Task requirements
From the listing below, select every line where the word "number" appears.

*** Begin section ***

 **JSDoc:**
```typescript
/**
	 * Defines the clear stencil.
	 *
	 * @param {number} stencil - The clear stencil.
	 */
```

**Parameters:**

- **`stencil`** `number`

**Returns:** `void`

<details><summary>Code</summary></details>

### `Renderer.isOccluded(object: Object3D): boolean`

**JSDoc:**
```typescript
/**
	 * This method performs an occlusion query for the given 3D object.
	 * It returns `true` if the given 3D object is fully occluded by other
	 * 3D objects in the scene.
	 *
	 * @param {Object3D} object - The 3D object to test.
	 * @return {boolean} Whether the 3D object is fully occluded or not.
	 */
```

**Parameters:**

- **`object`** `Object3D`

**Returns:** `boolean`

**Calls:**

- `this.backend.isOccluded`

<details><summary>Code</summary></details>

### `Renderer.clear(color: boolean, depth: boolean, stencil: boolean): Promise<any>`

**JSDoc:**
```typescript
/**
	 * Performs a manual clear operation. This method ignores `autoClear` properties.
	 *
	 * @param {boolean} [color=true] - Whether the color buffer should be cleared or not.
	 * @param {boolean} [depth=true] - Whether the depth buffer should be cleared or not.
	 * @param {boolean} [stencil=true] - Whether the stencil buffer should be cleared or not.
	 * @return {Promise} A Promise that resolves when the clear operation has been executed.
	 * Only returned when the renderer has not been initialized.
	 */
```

*** End section ***

Written response
	 * @param {number} stencil - The clear stencil.
- **`stencil`** `number`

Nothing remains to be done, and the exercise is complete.